Pour offrir une vie meilleure à Max et Léo, Lucia, mère de famille mexicaine, arrive à Albuquerque où elle compte s’installer avec ses fils. Dans un appartement délabré, choisi par défaut au gré des offres indécentes et des logements rebutants qu’ils ont visités à leur arrivée, les frères scrutent, comme dans un mirador, les activités d’un quartier transfrontalier où diasporas chinoises, mexicaines et américaines inventent des nouvelles manières de vivre. Pendant que la mère se tue à la tâche, accumulant différents emplois, dans une « fabricas » au début de la journée avant d’enchaîner dans une autre usine où elle réalise des tâches ménagères, Max et Léo (qui sont réellement frères) s’échinent à tuer le temps dans cet appartement.

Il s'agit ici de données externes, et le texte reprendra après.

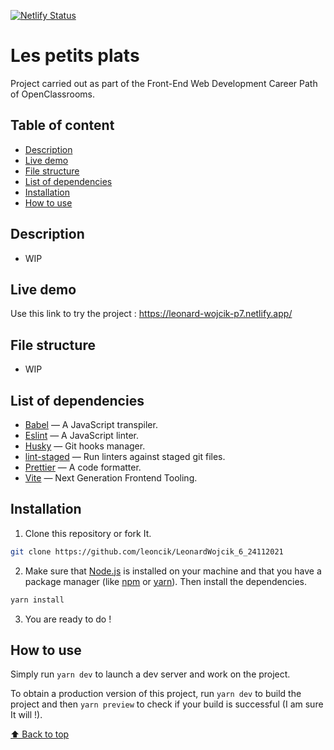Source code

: [![Netlify Status](https://api.netlify.com/api/v1/badges/d7b462be-34f5-4d1c-ad2c-ad9a87971b60/deploy-status)](https://app.netlify.com/sites/leonard-wojcik-p7/deploys)

# Les petits plats

Project carried out as part of the Front-End Web Development Career Path of OpenClassrooms.

## Table of content

-   [Description](#description)
-   [Live demo](#live-demo)
-   [File structure](#file-structure)
-   [List of dependencies](#list-of-dependencies)
-   [Installation](#installation)
-   [How to use](#how-to-use)

## Description

-   WIP

## Live demo

Use this link to try the project : https://leonard-wojcik-p7.netlify.app/

## File structure

-   WIP

## List of dependencies

-   [Babel](https://babel.dev/) — A JavaScript transpiler.
-   [Eslint](https://eslint.org/) — A JavaScript linter.
-   [Husky](https://typicode.github.io/husky) — Git hooks manager.
-   [lint-staged](https://www.npmjs.com/package/lint-staged) — Run linters against staged git files.
-   [Prettier](https://prettier.io/) — A code formatter.
-   [Vite](https://vitejs.dev/) — Next Generation Frontend Tooling.

## Installation

1. Clone this repository or fork It.

```sh
git clone https://github.com/leoncik/LeonardWojcik_6_24112021
```

2. Make sure that [Node.js](https://nodejs.org/en/) is installed on your machine and that you have a package manager (like [npm](https://www.npmjs.com/) or [yarn](https://yarnpkg.com/)). Then install the dependencies.

```sh
yarn install
```

3. You are ready to do !

## How to use

Simply run `yarn dev` to launch a dev server and work on the project.

To obtain a production version of this project, run `yarn dev` to build the project and then `yarn preview` to check if your build is successful (I am sure It will !).

[⬆ Back to top](#les-petits-plats)
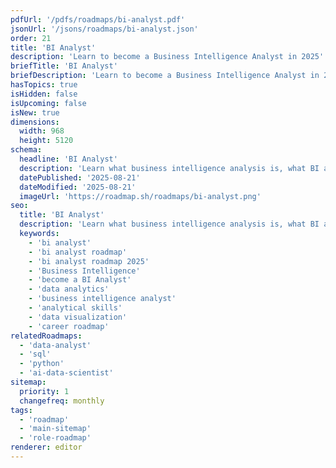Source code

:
 ```yaml
---
pdfUrl: '/pdfs/roadmaps/bi-analyst.pdf'
jsonUrl: '/jsons/roadmaps/bi-analyst.json'
order: 21
title: 'BI Analyst'
description: 'Learn to become a Business Intelligence Analyst in 2025'
briefTitle: 'BI Analyst'
briefDescription: 'Learn to become a Business Intelligence Analyst in 2025'
hasTopics: true
isHidden: false
isUpcoming: false
isNew: true
dimensions:
  width: 968
  height: 5120
schema:
  headline: 'BI Analyst'
  description: 'Learn what business intelligence analysis is, what BI analysts do and how to become one using our community-driven roadmap.'
  datePublished: '2025-08-21'
  dateModified: '2025-08-21'
  imageUrl: 'https://roadmap.sh/roadmaps/bi-analyst.png'
seo:
  title: 'BI Analyst'
  description: 'Learn what business intelligence analysis is, what BI analysts do and how to become one using our community-driven roadmap.'
  keywords:
    - 'bi analyst'
    - 'bi analyst roadmap'
    - 'bi analyst roadmap 2025'
    - 'Business Intelligence'
    - 'become a BI Analyst'
    - 'data analytics'
    - 'business intelligence analyst'
    - 'analytical skills'
    - 'data visualization'
    - 'career roadmap'
relatedRoadmaps:
  - 'data-analyst'
  - 'sql'
  - 'python'
  - 'ai-data-scientist'
sitemap:
  priority: 1
  changefreq: monthly
tags:
  - 'roadmap'
  - 'main-sitemap'
  - 'role-roadmap'
renderer: editor
---
```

Grâce à un magnétophone, Lucia tente de donner de la voix, des consignes et des règles à respecter pendant son absence. Las, les enfants trépignent. Leur créativité s’accroît. D’un rien naît des matchs de football, des personnages fictifs dessinés sur les murs, des astuces mentales pour déjouer le lent écoulement du temps. Jusqu’à ce que la voix des autres jeunes de la résidence ne fasse écho contre les quatre murs de leur appartement trop maigre. À mesure des échanges, parfois violents, naîtra l’altérité. Cet autre qui mélange l’anglais et l’espagnol. Cet autre qui n’est pas toujours bienveillant. Au-delà des voisins, le film interroge aussi cet autre situé à proximité de nous, ce frère, cette mère, leurs actions mais également, en reflet des leurs, les nôtres. De cette fratrie touchante, bagarreuse, chamailleuse et tendre éclot également une complicité foisonnante. Sans misérabilisme ni excès d’héroïsme, le réalisateur traite Lucia et ses enfants simplement, elle tantôt fatiguée, tantôt forte et eux, souvent affamés de monde et de rencontres. Malgré cet environnement subit comme les longs trajets en transports en communs qui la font transiter entre ces emplois et son domicile, et celui du confinement obligé pour les enfants, la porte sur le monde n’est jamais totalement fermée à clé.
Dans son essai A Room of One’s Own Virginia Woolf défendait l’idée qu’une femme souhaitant produire une œuvre romanesque avait au minimum besoin « de quelque argent et d’une chambre à soi ». Pour s’épanouir, Lucia tente également de gagner quelque argent et de leur offrir, à eux, à ces Lobos, à ces Wolves, une chambre à eux.